---- AVAILABLE DATA
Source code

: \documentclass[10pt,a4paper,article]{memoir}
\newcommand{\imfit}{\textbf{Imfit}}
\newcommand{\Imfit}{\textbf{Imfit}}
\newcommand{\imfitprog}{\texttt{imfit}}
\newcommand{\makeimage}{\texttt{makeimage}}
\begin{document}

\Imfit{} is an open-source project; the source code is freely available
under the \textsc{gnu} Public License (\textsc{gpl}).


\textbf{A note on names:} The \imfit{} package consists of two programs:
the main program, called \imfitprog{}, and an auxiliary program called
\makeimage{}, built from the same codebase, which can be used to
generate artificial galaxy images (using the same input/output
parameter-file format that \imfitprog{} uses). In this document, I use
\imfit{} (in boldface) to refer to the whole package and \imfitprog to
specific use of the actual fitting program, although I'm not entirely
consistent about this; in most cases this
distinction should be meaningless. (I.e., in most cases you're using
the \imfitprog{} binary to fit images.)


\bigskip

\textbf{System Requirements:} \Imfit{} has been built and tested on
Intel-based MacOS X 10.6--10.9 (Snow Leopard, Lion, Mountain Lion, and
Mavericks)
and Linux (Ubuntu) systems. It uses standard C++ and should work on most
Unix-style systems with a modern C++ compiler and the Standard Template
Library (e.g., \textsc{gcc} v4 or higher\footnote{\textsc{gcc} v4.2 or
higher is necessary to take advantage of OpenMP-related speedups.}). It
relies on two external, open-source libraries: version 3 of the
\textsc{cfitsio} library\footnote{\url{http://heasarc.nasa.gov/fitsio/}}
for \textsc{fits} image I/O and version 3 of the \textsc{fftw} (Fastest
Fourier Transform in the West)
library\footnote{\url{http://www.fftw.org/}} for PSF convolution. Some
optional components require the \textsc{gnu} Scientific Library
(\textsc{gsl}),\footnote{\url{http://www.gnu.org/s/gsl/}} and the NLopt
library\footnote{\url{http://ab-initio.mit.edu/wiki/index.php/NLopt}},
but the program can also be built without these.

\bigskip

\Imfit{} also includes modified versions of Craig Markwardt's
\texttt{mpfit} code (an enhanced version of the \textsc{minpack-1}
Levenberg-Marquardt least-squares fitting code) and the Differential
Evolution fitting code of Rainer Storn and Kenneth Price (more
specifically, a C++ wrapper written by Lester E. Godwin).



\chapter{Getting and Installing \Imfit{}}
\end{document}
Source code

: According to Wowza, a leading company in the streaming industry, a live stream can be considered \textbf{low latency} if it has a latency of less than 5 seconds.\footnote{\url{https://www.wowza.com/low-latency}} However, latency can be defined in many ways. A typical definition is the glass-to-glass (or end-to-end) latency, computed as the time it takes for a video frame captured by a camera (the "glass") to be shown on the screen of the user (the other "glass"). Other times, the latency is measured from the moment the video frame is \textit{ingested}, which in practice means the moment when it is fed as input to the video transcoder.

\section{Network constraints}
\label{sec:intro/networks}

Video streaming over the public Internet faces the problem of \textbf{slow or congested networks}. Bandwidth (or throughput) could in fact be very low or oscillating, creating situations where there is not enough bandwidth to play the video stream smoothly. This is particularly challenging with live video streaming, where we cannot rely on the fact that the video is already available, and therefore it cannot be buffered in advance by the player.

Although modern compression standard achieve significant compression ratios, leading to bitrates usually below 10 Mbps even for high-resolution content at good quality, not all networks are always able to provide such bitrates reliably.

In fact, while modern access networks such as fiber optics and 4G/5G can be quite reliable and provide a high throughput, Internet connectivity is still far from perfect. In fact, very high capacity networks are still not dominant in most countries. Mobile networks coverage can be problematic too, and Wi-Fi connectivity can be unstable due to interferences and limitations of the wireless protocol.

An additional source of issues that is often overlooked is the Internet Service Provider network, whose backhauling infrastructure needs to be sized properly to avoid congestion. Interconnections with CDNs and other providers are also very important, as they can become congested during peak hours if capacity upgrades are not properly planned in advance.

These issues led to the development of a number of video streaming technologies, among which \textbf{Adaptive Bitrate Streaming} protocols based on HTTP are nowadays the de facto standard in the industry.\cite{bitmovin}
--------
Send back all the records above word for word.

Source code

: \documentclass[10pt,a4paper,article]{memoir}
\newcommand{\imfit}{\textbf{Imfit}}
\newcommand{\Imfit}{\textbf{Imfit}}
\newcommand{\imfitprog}{\texttt{imfit}}
\newcommand{\makeimage}{\texttt{makeimage}}
\begin{document}

\Imfit{} is an open-source project; the source code is freely available
under the \textsc{gnu} Public License (\textsc{gpl}).


\textbf{A note on names:} The \imfit{} package consists of two programs:
the main program, called \imfitprog{}, and an auxiliary program called
\makeimage{}, built from the same codebase, which can be used to
generate artificial galaxy images (using the same input/output
parameter-file format that \imfitprog{} uses). In this document, I use
\imfit{} (in boldface) to refer to the whole package and \imfitprog to
specific use of the actual fitting program, although I'm not entirely
consistent about this; in most cases this
distinction should be meaningless. (I.e., in most cases you're using
the \imfitprog{} binary to fit images.)


\bigskip

\textbf{System Requirements:} \Imfit{} has been built and tested on
Intel-based MacOS X 10.6--10.9 (Snow Leopard, Lion, Mountain Lion, and
Mavericks)
and Linux (Ubuntu) systems. It uses standard C++ and should work on most
Unix-style systems with a modern C++ compiler and the Standard Template
Library (e.g., \textsc{gcc} v4 or higher\footnote{\textsc{gcc} v4.2 or
higher is necessary to take advantage of OpenMP-related speedups.}). It
relies on two external, open-source libraries: version 3 of the
\textsc{cfitsio} library\footnote{\url{http://heasarc.nasa.gov/fitsio/}}
for \textsc{fits} image I/O and version 3 of the \textsc{fftw} (Fastest
Fourier Transform in the West)
library\footnote{\url{http://www.fftw.org/}} for PSF convolution. Some
optional components require the \textsc{gnu} Scientific Library
(\textsc{gsl}),\footnote{\url{http://www.gnu.org/s/gsl/}} and the NLopt
library\footnote{\url{http://ab-initio.mit.edu/wiki/index.php/NLopt}},
but the program can also be built without these.

\bigskip

\Imfit{} also includes modified versions of Craig Markwardt's
\texttt{mpfit} code (an enhanced version of the \textsc{minpack-1}
Levenberg-Marquardt least-squares fitting code) and the Differential
Evolution fitting code of Rainer Storn and Kenneth Price (more
specifically, a C++ wrapper written by Lester E. Godwin).



\chapter{Getting and Installing \Imfit{}}
\end{document}
Source code

: According to Wowza, a leading company in the streaming industry, a live stream can be considered \textbf{low latency} if it has a latency of less than 5 seconds.\footnote{\url{https://www.wowza.com/low-latency}} However, latency can be defined in many ways. A typical definition is the glass-to-glass (or end-to-end) latency, computed as the time it takes for a video frame captured by a camera (the "glass") to be shown on the screen of the user (the other "glass"). Other times, the latency is measured from the moment the video frame is \textit{ingested}, which in practice means the moment when it is fed as input to the video transcoder.

\section{Network constraints}
\label{sec:intro/networks}

Video streaming over the public Internet faces the problem of \textbf{slow or congested networks}. Bandwidth (or throughput) could in fact be very low or oscillating, creating situations where there is not enough bandwidth to play the video stream smoothly. This is particularly challenging with live video streaming, where we cannot rely on the fact that the video is already available, and therefore it cannot be buffered in advance by the player.

Although modern compression standard achieve significant compression ratios, leading to bitrates usually below 10 Mbps even for high-resolution content at good quality, not all networks are always able to provide such bitrates reliably.

In fact, while modern access networks such as fiber optics and 4G/5G can be quite reliable and provide a high throughput, Internet connectivity is still far from perfect. In fact, very high capacity networks are still not dominant in most countries. Mobile networks coverage can be problematic too, and Wi-Fi connectivity can be unstable due to interferences and limitations of the wireless protocol.

An additional source of issues that is often overlooked is the Internet Service Provider network, whose backhauling infrastructure needs to be sized properly to avoid congestion. Interconnections with CDNs and other providers are also very important, as they can become congested during peak hours if capacity upgrades are not properly planned in advance.

These issues led to the development of a number of video streaming technologies, among which \textbf{Adaptive Bitrate Streaming} protocols based on HTTP are nowadays the de facto standard in the industry.\cite{bitmovin}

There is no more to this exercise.